Immigration Minister Amanda Vanstone has pledged that all minors remaining in custody will be free by the weekend.
“As of this morning there were 42 children from 20 families in immigration detention centres. By the end of this week, there will be none,” the minister said in a statement.
“With this new, flexible approach for families, the government is maintaining its strong stance on border control while being sensitive to the special needs of families in detention.”
Seven families, including 20 children, were released Thursday from the Villawood detention centre in Sydney’s west.
Among them was Indonesian born Aplonia Djami who has been released into the community with her 10 year old son, George.
She said she would miss the friends she left behind at Villawood, whom she described as “good people.”
The refugee advocacy group, Chilout, says the ages of the freed children range from 4-months to 12-years-old.
Some of them have never lived in the community since they had been born in a detention centre.
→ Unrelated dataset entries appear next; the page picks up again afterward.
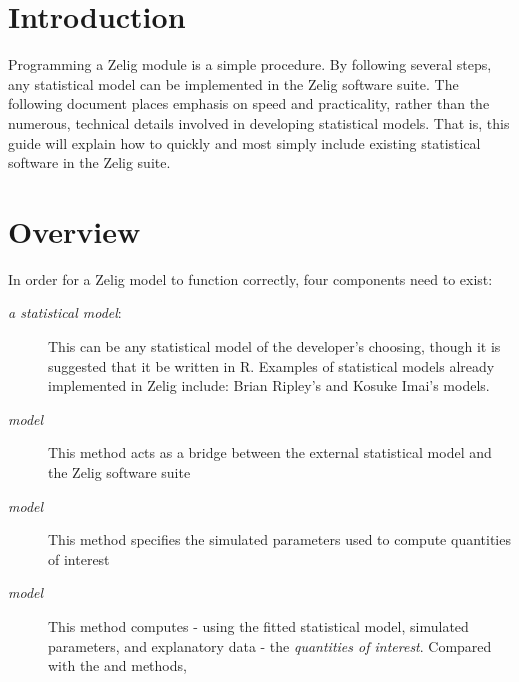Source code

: 

\section{Introduction}\label{section:introduction}

Programming a Zelig module is a simple procedure. By following several	 steps, any statistical model can be implemented in the Zelig software suite. The following document places emphasis on speed and practicality, rather than the numerous, technical details involved in developing statistical models. That is, this guide will explain how to quickly and most simply include existing statistical software in the Zelig suite.


	
\section{Overview}\label{section:overview}

In order for a Zelig model to function correctly, four components need to exist:

\begin{description}

	\item[\emph{a statistical model}:] This can be any statistical model of the developer's choosing, though it is suggested that it be written in R. Examples of statistical models already implemented in Zelig include: Brian Ripley's  and Kosuke Imai's  models.

	\item[\emph{model}] This method acts as a bridge between the external statistical model and the Zelig software suite

	\item[\emph{model}] This method specifies the simulated parameters used to compute quantities of interest

	\item[\emph{model}] This method computes - using the fitted statistical model, simulated parameters, and explanatory data - the \emph{quantities of interest}. Compared with the  and  methods, 

\end{description}

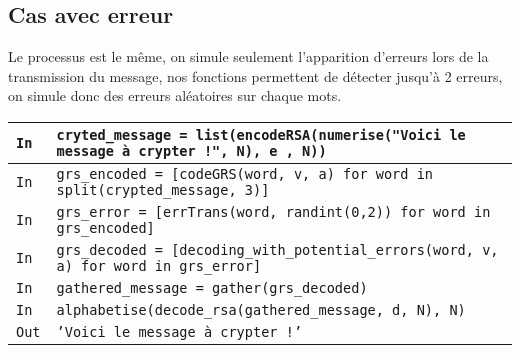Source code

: \documentclass[titlepage]{article}
\begin{document}
    \subsection{Cas avec erreur}

        Le processus est le même, on simule seulement l'apparition d'erreurs lors de la transmission du message, nos fonctions permettent de détecter jusqu'à 2 erreurs, 
        on simule donc des erreurs aléatoires sur chaque mots.
        \bigbreak
    
        \begin{tabularx}{12cm}{|p{0.60cm}|X|}
            \hline
            \rowcolor{gray}
            \texttt{In}
            & 
            \texttt{cryted\_message = list(encodeRSA(numerise("Voici le message à crypter !", N), e , N))}
            \\
            \hline
            \rowcolor{gray}
            \texttt{In}
            &
            \texttt{grs\_encoded = [codeGRS(word, v, a) for word in split(crypted\_message, 3)]}
            \\
            \hline
            \rowcolor{gray}
            \texttt{In}
            &
            \texttt{grs\_error = [errTrans(word, randint(0,2)) for word in grs\_encoded]}
            \\
            \hline
            \rowcolor{gray}
            \texttt{In}
            &
            \texttt{grs\_decoded = [decoding\_with\_potential\_errors(word, v, a) for word in grs\_error]}
            \\
            \hline
            \rowcolor{gray}
            \texttt{In}
            &
            \texttt{gathered\_message = gather(grs\_decoded)}
            \\
            \hline
            \rowcolor{gray}
            \texttt{In}
            &
            \texttt{alphabetise(decode\_rsa(gathered\_message, d, N), N)}
            \\
            \hline
            \texttt{Out}
            &
            \texttt{'Voici le message à crypter !'}
            \\
            \hline
        \end{tabularx}
        \bigbreak
        
\end{document}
Chilout said their countries of origin include Tonga, China, Taiwan, Indonesia and North Korea.
Some of the freed detainees will stay in hotel accommodation until the Red Cross and other agencies can find permanent homes.
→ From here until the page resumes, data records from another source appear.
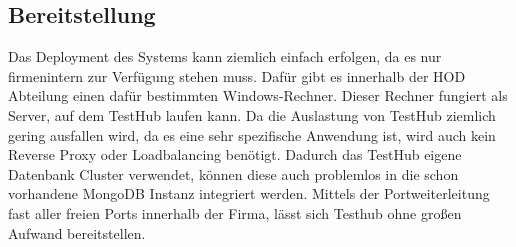\subsection{Bereitstellung}
Das Deployment des Systems kann ziemlich einfach erfolgen, da es nur firmenintern
zur Verfügung stehen muss. Dafür gibt es innerhalb der \gls{HOD} Abteilung einen
dafür bestimmten Windows-Rechner. Dieser Rechner fungiert als Server, auf dem TestHub
laufen kann. Da die Auslastung von TestHub ziemlich gering ausfallen wird, da es 
eine sehr spezifische Anwendung ist, wird auch kein Reverse Proxy oder Loadbalancing
benötigt. Dadurch das TestHub eigene Datenbank Cluster verwendet, können diese auch problemlos in 
die schon vorhandene MongoDB Instanz integriert werden. Mittels der Portweiterleitung
fast aller freien Ports innerhalb der Firma, lässt sich Testhub
ohne großen Aufwand bereitstellen.

\newpage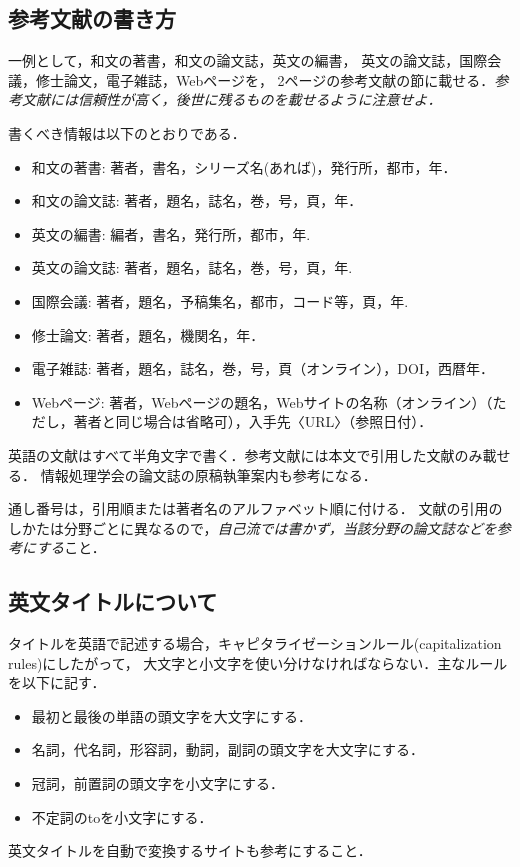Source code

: \documentclass[10pt,a4paper,notitlepage,oneside,twocolumn]{abst_jsarticle}
\begin{document}
\subsection{参考文献の書き方} \label{subsec:section23}

一例として，和文の著書\cite{suetake}，和文の論文誌\cite{kusano}，英文の編書\cite{fuortes}，
英文の論文誌\cite{rice}，国際会議\cite{guibas}，修士論文\cite{chudai}，電子雑誌\cite{iwama}，Webページ\cite{IPSJ}を，
2ページの参考文献の節に載せる．{\em 参考文献には信頼性が高く，後世に残るものを載せるように注意せよ．}

書くべき情報は以下のとおりである．
\begin{itemize}
\item 和文の著書: 著者，書名，シリーズ名(あれば)，発行所，都市，年．
\item 和文の論文誌: 著者，題名，誌名，巻，号，頁，年．
\item 英文の編書: 編者，書名，発行所，都市，年. 
\item 英文の論文誌: 著者，題名，誌名，巻，号，頁，年.
\item 国際会議: 著者，題名，予稿集名，都市，コード等，頁，年.
\item 修士論文: 著者，題名，機関名，年．
\item 電子雑誌: 著者，題名，誌名，巻，号，頁（オンライン），DOI，西暦年．
\item Webページ: 著者，Webページの題名，Webサイトの名称（オンライン）（ただし，著者と同じ場合は省略可），入手先〈URL〉（参照日付）．
\end{itemize}
英語の文献はすべて半角文字で書く．参考文献には本文で引用した文献のみ載せる．
情報処理学会の論文誌の原稿執筆案内\cite{IPSJ}も参考になる．

通し番号は，引用順または著者名のアルファベット順に付ける．
文献の引用のしかたは分野ごとに異なるので，{\em 自己流では書かず，当該分野の論文誌などを参考にする}こと．


\subsection{英文タイトルについて}

タイトルを英語で記述する場合，キャピタライゼーションルール(capitalization rules)にしたがって，
大文字と小文字を使い分けなければならない．主なルールを以下に記す．
\begin{itemize}
\item 最初と最後の単語の頭文字を大文字にする．
\item 名詞，代名詞，形容詞，動詞，副詞の頭文字を大文字にする．
\item 冠詞，前置詞の頭文字を小文字にする．
\item 不定詞のtoを小文字にする．
\end{itemize}
英文タイトルを自動で変換するサイト\cite{cap}も参考にすること．
\end{document}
The families technically remain under detention and will be required to report to immigration officials and social workers.
In another development, more than a thousand people facing deportation may now be able to stay in Australia after a significant federal court ruling.
The Federal Court in Canberra ruled Thursday that the government cannot deport asylum seekers, unless it proves their country of origin is safe.
The decision means that holders of three year temporary protection visas will no longer be forced to prove their refugee status when their visas expire.